◆ **Source material**
========================================

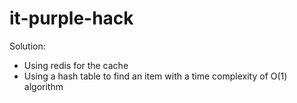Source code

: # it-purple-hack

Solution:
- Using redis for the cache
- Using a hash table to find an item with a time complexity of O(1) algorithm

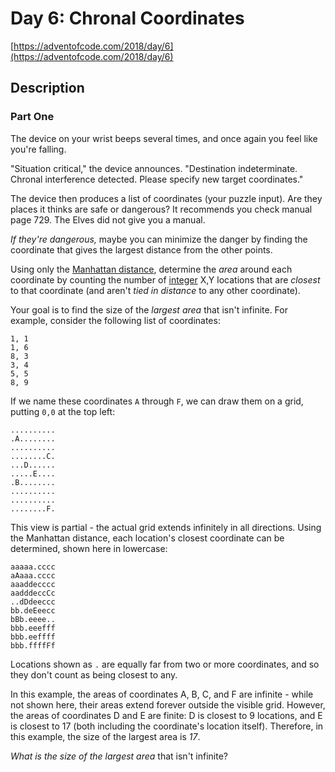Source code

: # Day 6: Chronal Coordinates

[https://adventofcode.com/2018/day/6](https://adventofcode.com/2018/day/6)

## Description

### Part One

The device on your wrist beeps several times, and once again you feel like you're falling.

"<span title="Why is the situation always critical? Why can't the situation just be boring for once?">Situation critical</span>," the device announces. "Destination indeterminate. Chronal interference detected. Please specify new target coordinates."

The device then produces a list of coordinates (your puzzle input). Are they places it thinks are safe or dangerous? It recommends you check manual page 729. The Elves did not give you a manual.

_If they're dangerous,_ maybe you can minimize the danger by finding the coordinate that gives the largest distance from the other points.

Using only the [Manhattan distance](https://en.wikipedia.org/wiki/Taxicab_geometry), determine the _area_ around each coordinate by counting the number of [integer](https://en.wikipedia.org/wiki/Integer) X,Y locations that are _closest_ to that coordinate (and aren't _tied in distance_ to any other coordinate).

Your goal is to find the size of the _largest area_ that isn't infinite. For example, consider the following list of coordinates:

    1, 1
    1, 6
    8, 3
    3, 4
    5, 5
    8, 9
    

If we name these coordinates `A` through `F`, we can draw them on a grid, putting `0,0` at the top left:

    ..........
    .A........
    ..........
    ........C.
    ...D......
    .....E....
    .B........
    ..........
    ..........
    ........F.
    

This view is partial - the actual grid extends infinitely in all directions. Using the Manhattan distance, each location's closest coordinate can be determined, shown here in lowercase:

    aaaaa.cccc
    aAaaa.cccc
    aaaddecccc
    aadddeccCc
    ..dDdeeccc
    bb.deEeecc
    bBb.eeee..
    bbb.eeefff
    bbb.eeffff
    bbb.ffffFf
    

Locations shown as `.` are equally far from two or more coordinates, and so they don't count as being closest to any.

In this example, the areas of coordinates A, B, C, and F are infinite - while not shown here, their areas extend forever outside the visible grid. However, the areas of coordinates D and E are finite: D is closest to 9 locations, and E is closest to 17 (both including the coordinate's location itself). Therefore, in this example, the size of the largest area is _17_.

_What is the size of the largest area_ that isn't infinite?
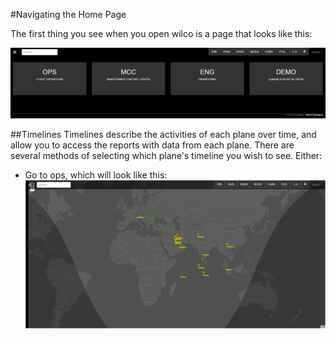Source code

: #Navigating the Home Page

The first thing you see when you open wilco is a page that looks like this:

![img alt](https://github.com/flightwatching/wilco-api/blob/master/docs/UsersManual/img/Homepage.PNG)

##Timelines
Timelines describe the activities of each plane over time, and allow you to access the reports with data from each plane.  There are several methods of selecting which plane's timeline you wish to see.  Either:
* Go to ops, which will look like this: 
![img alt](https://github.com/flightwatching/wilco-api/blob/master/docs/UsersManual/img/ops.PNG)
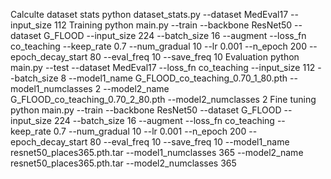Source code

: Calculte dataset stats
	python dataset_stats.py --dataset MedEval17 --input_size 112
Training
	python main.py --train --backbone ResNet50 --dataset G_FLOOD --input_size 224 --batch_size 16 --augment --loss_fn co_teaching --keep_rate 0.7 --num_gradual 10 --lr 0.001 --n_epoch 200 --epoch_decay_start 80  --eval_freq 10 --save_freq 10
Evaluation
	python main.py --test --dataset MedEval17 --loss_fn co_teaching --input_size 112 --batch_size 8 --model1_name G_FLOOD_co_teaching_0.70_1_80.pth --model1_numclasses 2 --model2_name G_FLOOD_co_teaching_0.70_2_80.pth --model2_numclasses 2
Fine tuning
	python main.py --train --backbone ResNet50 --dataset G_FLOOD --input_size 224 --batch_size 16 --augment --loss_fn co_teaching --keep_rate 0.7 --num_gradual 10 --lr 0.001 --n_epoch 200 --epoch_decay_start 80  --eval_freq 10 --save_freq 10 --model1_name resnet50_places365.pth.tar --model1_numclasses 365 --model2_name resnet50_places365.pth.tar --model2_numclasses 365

========================================

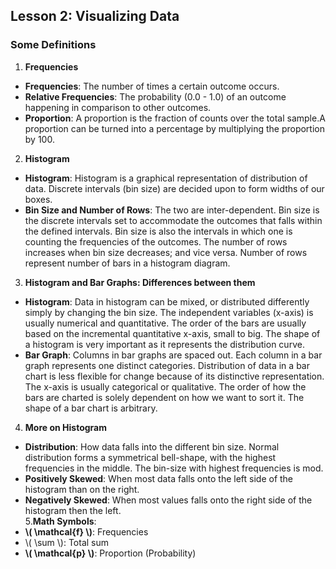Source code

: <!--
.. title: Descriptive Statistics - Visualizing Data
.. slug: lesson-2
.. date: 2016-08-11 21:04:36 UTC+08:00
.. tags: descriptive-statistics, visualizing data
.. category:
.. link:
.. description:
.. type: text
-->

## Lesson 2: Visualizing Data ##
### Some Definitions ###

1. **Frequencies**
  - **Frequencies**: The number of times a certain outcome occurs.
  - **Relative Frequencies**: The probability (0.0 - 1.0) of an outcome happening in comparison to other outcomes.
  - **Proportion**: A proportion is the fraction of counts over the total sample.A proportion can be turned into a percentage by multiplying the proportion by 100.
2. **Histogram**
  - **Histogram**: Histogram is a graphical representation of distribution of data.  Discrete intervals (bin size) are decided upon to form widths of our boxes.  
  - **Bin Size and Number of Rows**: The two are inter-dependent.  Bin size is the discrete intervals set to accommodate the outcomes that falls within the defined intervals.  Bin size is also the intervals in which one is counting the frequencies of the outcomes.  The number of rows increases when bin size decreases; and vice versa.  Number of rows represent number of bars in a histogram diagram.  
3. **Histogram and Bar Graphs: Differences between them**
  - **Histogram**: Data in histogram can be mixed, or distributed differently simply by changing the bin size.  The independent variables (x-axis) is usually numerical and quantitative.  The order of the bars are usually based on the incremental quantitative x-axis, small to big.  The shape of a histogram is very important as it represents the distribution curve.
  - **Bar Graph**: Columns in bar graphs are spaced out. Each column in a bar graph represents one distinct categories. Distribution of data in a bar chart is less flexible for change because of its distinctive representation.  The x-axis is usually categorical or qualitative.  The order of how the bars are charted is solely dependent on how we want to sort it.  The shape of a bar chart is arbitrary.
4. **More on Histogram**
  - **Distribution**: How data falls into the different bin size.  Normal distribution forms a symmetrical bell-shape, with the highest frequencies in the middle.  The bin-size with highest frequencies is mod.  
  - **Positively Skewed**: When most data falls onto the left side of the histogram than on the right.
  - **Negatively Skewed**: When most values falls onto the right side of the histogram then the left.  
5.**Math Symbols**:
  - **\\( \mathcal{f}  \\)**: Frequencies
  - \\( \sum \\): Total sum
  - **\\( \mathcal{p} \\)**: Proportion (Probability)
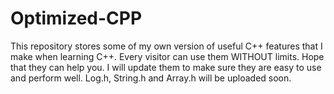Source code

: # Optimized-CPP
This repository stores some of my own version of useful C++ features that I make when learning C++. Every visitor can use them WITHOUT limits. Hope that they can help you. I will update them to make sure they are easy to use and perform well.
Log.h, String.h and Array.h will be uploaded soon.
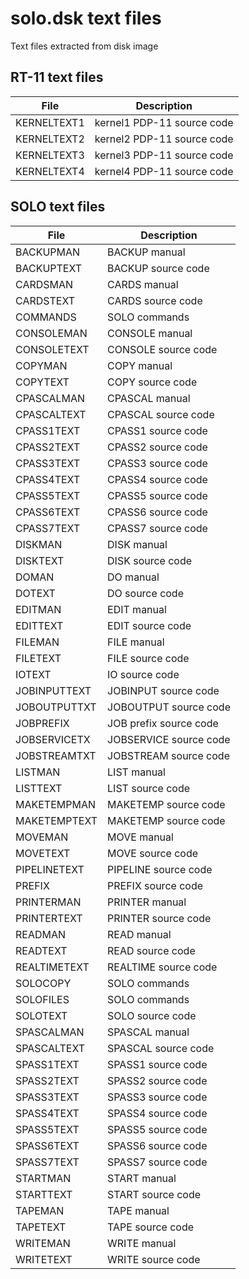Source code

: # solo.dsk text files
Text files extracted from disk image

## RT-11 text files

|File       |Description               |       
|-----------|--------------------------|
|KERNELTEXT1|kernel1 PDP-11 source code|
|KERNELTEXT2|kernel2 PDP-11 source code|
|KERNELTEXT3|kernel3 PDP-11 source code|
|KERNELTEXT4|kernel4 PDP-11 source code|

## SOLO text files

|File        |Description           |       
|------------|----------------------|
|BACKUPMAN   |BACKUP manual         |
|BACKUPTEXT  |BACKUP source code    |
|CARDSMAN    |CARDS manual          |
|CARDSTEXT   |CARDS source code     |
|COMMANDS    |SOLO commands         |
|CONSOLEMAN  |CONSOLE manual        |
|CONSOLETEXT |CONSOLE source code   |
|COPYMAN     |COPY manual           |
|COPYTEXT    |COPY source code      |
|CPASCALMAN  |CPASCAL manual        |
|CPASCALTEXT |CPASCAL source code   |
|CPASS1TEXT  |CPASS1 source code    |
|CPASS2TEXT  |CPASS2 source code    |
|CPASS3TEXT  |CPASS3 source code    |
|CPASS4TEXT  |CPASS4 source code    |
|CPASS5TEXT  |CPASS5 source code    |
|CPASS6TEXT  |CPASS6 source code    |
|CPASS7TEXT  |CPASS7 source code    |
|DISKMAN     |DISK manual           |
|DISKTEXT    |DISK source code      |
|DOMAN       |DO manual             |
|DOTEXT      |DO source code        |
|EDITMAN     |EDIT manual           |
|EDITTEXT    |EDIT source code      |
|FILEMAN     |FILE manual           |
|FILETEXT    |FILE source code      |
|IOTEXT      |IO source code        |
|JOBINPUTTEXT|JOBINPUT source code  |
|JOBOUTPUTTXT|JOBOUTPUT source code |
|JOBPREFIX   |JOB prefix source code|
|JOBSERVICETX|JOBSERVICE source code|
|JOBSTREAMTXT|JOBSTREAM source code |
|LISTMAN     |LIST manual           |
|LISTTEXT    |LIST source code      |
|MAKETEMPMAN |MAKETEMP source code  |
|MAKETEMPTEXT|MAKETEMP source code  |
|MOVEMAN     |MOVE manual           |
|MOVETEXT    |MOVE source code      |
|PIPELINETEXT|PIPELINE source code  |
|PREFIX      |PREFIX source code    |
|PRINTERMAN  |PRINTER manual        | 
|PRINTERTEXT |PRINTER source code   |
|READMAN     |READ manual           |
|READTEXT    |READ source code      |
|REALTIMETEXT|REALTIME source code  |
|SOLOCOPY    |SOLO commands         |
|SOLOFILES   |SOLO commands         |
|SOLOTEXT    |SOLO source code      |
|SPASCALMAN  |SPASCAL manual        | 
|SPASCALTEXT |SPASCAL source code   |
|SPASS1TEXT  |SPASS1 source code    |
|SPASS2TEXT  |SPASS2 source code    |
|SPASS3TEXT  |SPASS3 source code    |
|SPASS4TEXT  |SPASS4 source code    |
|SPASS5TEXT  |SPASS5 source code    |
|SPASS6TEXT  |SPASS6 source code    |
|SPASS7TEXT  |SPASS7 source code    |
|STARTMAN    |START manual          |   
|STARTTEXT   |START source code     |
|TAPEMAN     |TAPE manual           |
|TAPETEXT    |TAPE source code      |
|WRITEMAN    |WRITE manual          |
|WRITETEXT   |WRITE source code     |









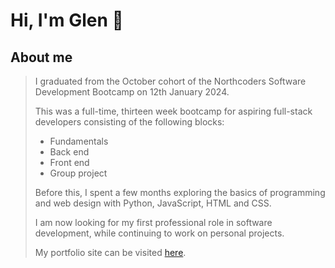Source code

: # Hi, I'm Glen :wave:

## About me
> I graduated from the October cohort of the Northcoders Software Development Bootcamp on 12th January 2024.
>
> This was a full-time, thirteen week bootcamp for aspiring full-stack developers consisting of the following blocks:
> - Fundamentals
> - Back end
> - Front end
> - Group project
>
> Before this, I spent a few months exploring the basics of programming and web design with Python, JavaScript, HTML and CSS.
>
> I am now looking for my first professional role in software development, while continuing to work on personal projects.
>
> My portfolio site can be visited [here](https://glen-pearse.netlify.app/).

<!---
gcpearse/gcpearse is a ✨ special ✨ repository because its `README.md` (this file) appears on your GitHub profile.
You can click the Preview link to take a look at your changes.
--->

========================================

◆ **How to complete this task**
Which lines in the records contain the word "Skewed"? Copy each one.

◆ **Answer to the problem**
  - **Positively Skewed**: When most data falls onto the left side of the histogram than on the right.
  - **Negatively Skewed**: When most values falls onto the right side of the histogram then the left.  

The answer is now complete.